What you have to do:
Where the material below has a line containing "FGfTZ4MvtSrPQcf5a3VTQRnzTIo7ag2UL7NmTnI7N0lgoF6Tov1NFglZoIwpQtet", start repeating exactly, and keep going through the line containing "QCIMqfLv+iMxbZrQqoPmb+2IKL9sFmlu9K1C2ckIMfJ9/4ZMo/9GO2/WjIk2i/m9", with no other lines.

The input:

+===+

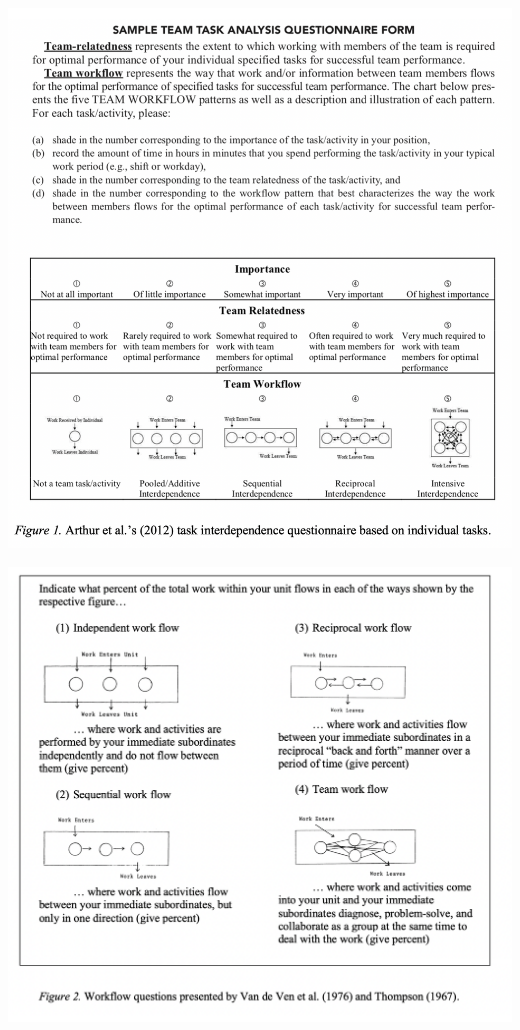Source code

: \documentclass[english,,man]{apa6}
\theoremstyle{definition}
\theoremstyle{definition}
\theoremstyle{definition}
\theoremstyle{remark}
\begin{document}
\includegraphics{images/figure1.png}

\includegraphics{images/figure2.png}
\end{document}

+===+

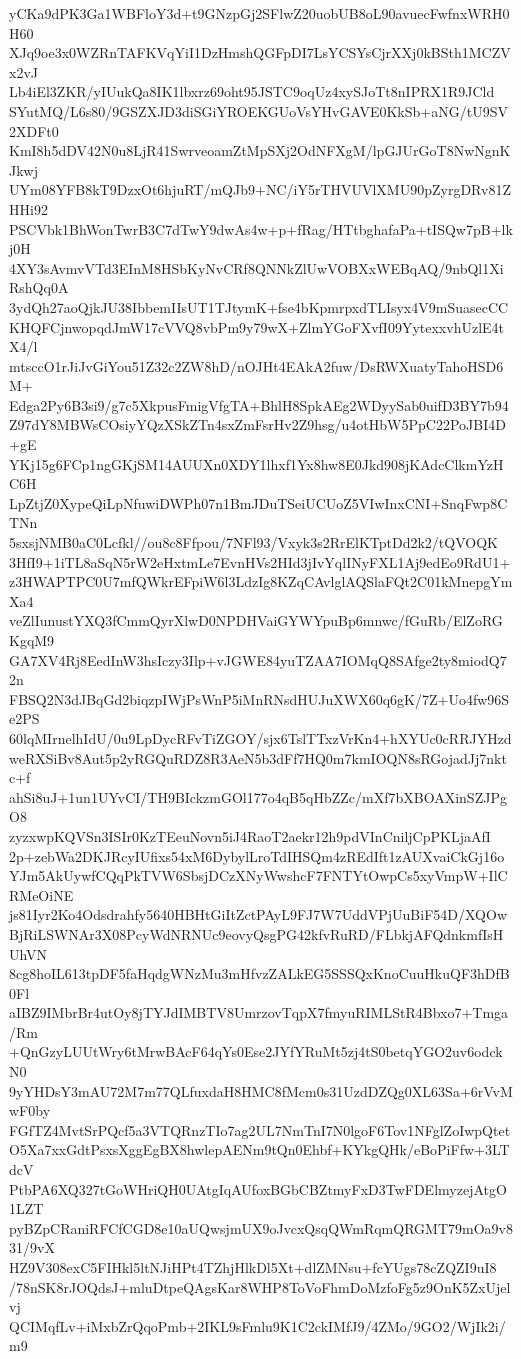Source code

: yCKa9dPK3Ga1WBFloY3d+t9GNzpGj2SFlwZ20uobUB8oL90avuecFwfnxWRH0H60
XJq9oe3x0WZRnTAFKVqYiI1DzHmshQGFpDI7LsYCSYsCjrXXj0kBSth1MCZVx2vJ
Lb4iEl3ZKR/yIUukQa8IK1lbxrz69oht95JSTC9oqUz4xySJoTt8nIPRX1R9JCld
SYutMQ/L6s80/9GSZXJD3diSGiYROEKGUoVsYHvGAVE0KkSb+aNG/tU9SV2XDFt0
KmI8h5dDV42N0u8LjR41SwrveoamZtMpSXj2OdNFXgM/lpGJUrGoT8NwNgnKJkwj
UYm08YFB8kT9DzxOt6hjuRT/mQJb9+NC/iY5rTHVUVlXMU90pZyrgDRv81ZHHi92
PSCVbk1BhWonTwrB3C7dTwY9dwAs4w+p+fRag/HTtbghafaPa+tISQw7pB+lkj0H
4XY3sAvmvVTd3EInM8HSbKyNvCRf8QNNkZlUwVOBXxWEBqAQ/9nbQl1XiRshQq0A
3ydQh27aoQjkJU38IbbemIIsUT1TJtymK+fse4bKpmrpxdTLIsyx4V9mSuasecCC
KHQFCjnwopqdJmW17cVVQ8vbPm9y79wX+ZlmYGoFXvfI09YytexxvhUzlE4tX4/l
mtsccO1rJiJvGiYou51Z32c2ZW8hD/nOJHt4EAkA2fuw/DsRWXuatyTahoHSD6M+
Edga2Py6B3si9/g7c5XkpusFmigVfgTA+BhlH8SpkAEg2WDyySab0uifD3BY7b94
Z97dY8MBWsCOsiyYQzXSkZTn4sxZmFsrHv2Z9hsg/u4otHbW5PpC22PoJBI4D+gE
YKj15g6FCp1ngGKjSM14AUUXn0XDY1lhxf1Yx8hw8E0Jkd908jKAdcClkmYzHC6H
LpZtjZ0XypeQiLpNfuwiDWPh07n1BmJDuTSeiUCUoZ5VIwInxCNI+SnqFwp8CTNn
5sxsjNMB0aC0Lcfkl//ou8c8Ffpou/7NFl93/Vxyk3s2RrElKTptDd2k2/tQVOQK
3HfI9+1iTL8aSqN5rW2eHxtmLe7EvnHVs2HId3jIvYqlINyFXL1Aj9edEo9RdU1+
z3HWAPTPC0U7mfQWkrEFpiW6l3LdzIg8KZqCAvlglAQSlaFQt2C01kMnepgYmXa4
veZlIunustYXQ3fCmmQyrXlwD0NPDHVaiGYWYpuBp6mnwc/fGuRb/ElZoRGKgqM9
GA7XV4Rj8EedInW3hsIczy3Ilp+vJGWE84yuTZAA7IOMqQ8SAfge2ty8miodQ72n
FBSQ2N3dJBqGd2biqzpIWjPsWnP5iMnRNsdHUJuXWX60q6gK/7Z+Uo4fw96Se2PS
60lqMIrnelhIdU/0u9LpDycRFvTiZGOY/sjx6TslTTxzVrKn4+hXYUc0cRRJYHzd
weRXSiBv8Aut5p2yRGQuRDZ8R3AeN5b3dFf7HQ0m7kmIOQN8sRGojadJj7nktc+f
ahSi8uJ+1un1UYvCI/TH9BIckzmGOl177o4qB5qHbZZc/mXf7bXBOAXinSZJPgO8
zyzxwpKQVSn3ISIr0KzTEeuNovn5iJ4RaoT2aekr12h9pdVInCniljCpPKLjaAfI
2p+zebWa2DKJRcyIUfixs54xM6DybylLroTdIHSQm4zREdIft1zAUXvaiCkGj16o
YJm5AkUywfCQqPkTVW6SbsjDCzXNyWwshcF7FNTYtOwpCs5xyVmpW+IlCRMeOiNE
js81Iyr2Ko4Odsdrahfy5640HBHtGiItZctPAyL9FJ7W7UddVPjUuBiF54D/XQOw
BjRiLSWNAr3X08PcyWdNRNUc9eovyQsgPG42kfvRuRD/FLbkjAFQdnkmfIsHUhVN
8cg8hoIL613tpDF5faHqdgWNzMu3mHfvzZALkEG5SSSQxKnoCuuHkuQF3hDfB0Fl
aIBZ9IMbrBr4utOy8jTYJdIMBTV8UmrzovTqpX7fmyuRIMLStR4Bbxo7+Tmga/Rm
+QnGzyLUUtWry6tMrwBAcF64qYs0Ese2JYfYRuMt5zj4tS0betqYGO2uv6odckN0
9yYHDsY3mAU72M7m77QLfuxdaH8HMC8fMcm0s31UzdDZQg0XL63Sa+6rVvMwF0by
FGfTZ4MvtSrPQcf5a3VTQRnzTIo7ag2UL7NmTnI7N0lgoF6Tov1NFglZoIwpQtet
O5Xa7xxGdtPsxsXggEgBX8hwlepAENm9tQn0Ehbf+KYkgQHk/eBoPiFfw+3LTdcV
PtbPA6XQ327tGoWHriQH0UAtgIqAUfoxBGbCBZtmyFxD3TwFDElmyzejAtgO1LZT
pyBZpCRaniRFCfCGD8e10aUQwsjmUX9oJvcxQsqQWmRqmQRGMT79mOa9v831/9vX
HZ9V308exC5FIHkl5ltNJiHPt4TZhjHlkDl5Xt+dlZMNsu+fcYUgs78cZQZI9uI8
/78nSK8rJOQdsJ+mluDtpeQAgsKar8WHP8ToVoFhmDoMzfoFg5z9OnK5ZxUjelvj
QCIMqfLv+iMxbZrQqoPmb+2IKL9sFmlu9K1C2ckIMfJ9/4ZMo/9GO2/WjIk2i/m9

+===+

Your solution:
FGfTZ4MvtSrPQcf5a3VTQRnzTIo7ag2UL7NmTnI7N0lgoF6Tov1NFglZoIwpQtet
O5Xa7xxGdtPsxsXggEgBX8hwlepAENm9tQn0Ehbf+KYkgQHk/eBoPiFfw+3LTdcV
PtbPA6XQ327tGoWHriQH0UAtgIqAUfoxBGbCBZtmyFxD3TwFDElmyzejAtgO1LZT
pyBZpCRaniRFCfCGD8e10aUQwsjmUX9oJvcxQsqQWmRqmQRGMT79mOa9v831/9vX
HZ9V308exC5FIHkl5ltNJiHPt4TZhjHlkDl5Xt+dlZMNsu+fcYUgs78cZQZI9uI8
/78nSK8rJOQdsJ+mluDtpeQAgsKar8WHP8ToVoFhmDoMzfoFg5z9OnK5ZxUjelvj
QCIMqfLv+iMxbZrQqoPmb+2IKL9sFmlu9K1C2ckIMfJ9/4ZMo/9GO2/WjIk2i/m9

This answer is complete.